§ What is expected:
Give again, word for word, every line below from the one that has "elimizde kaynak kodu" through the one that has "Buna rağmen bizim", both included, and no others.

START Material for the task

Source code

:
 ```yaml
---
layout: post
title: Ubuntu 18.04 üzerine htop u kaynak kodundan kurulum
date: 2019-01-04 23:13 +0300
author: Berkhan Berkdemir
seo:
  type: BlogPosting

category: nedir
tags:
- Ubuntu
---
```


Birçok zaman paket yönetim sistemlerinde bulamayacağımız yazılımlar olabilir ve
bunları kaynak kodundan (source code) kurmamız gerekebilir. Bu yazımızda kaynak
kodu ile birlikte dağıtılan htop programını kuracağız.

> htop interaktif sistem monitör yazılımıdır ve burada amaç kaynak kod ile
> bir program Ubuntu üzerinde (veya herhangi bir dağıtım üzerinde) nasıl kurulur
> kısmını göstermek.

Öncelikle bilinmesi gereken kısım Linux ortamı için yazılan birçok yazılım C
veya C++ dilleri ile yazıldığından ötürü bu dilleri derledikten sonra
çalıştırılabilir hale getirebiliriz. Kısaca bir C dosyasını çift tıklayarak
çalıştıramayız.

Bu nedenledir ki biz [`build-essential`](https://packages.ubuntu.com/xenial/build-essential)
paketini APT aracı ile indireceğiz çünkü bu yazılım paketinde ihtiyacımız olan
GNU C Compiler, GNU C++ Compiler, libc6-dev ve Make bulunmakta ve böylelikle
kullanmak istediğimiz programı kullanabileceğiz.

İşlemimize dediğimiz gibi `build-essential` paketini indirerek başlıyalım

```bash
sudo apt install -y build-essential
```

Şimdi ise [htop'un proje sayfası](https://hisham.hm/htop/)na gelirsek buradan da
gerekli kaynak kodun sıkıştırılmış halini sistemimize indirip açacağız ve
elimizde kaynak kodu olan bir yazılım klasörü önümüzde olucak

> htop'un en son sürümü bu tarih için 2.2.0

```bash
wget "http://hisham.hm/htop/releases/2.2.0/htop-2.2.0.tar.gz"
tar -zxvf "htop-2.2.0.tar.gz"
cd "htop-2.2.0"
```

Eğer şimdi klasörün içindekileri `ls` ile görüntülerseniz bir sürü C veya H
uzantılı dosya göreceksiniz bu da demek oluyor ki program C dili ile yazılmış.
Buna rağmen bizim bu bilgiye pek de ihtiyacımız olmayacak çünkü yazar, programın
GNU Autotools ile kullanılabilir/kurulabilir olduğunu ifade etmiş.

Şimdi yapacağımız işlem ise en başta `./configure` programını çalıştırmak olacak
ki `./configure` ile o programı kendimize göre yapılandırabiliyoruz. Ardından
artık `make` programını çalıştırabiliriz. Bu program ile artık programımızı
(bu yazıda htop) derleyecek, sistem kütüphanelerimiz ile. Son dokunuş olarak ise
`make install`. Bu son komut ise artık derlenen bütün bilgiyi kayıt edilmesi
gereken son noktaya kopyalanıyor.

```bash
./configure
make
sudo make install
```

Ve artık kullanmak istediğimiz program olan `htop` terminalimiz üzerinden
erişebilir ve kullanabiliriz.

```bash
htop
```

END Material for the task

§ Answer space:
elimizde kaynak kodu olan bir yazılım klasörü önümüzde olucak

> htop'un en son sürümü bu tarih için 2.2.0

```bash
wget "http://hisham.hm/htop/releases/2.2.0/htop-2.2.0.tar.gz"
tar -zxvf "htop-2.2.0.tar.gz"
cd "htop-2.2.0"
```

Eğer şimdi klasörün içindekileri `ls` ile görüntülerseniz bir sürü C veya H
uzantılı dosya göreceksiniz bu da demek oluyor ki program C dili ile yazılmış.
Buna rağmen bizim bu bilgiye pek de ihtiyacımız olmayacak çünkü yazar, programın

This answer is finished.